WHAT IS REQUIRED: Skipping the images, transcribe each record below as it is.

RECORDS FOR THIS EXERCISE:
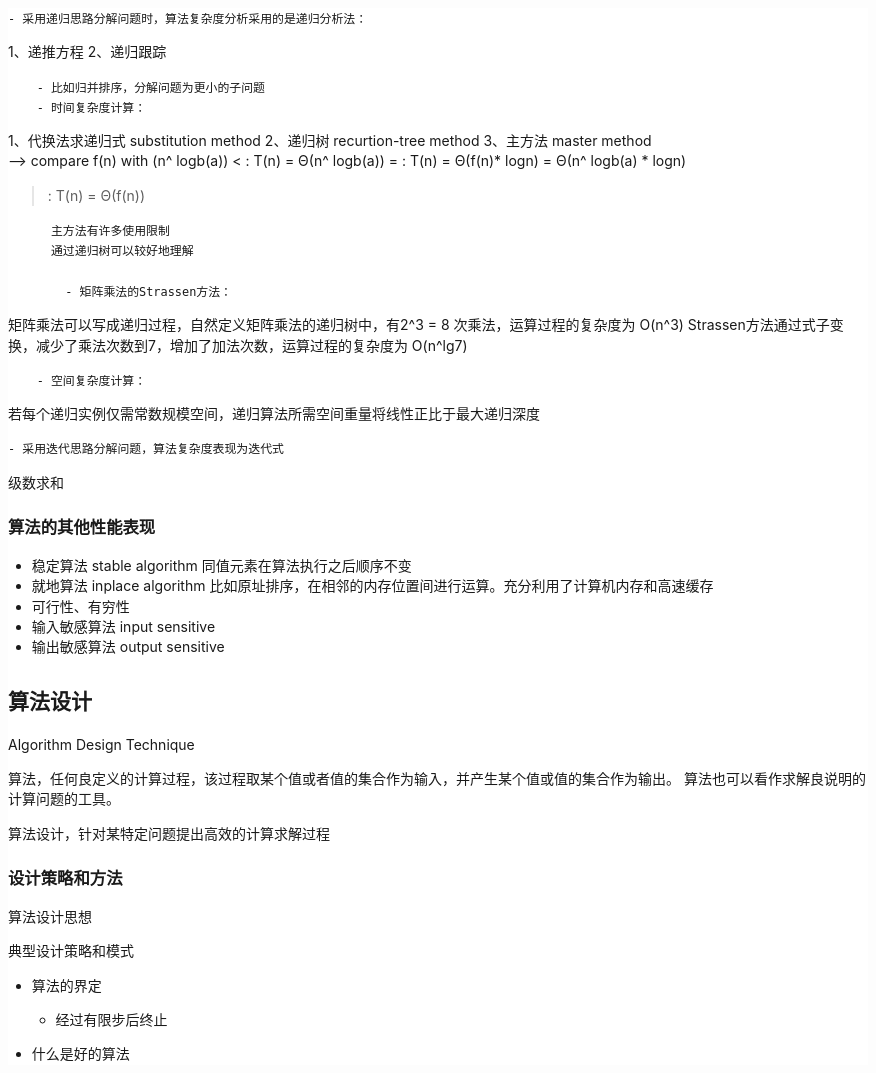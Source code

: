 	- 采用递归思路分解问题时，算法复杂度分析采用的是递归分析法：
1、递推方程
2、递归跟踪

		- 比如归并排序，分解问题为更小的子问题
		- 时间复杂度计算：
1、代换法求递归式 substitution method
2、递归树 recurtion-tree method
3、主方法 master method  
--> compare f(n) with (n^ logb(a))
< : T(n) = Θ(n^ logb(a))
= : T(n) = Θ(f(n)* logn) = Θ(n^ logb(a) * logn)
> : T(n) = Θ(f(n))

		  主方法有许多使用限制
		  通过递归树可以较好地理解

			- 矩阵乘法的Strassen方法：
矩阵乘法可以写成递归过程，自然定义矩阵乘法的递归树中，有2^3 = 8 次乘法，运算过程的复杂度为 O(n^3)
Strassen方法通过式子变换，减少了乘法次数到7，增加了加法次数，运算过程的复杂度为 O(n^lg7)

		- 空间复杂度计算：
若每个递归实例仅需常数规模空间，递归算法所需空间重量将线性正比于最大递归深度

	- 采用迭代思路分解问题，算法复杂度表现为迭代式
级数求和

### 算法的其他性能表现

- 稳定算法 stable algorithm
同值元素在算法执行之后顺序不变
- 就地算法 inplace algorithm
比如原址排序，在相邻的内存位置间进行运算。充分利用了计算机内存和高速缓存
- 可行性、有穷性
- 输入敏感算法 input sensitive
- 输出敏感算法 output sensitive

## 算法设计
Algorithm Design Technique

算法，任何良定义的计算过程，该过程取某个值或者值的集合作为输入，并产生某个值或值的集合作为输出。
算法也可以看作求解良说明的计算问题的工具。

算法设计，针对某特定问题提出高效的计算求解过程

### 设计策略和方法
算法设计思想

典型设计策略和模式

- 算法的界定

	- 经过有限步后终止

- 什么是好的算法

OUTPUT BELOW:
Source code

: 	- 采用递归思路分解问题时，算法复杂度分析采用的是递归分析法：
1、递推方程
2、递归跟踪

		- 比如归并排序，分解问题为更小的子问题
		- 时间复杂度计算：
1、代换法求递归式 substitution method
2、递归树 recurtion-tree method
3、主方法 master method  
--> compare f(n) with (n^ logb(a))
< : T(n) = Θ(n^ logb(a))
= : T(n) = Θ(f(n)* logn) = Θ(n^ logb(a) * logn)
> : T(n) = Θ(f(n))

		  主方法有许多使用限制
		  通过递归树可以较好地理解

			- 矩阵乘法的Strassen方法：
矩阵乘法可以写成递归过程，自然定义矩阵乘法的递归树中，有2^3 = 8 次乘法，运算过程的复杂度为 O(n^3)
Strassen方法通过式子变换，减少了乘法次数到7，增加了加法次数，运算过程的复杂度为 O(n^lg7)

		- 空间复杂度计算：
若每个递归实例仅需常数规模空间，递归算法所需空间重量将线性正比于最大递归深度

	- 采用迭代思路分解问题，算法复杂度表现为迭代式
级数求和

### 算法的其他性能表现

- 稳定算法 stable algorithm
同值元素在算法执行之后顺序不变
- 就地算法 inplace algorithm
比如原址排序，在相邻的内存位置间进行运算。充分利用了计算机内存和高速缓存
- 可行性、有穷性
- 输入敏感算法 input sensitive
- 输出敏感算法 output sensitive

## 算法设计
Algorithm Design Technique

算法，任何良定义的计算过程，该过程取某个值或者值的集合作为输入，并产生某个值或值的集合作为输出。
算法也可以看作求解良说明的计算问题的工具。

算法设计，针对某特定问题提出高效的计算求解过程

### 设计策略和方法
算法设计思想

典型设计策略和模式

- 算法的界定

	- 经过有限步后终止

- 什么是好的算法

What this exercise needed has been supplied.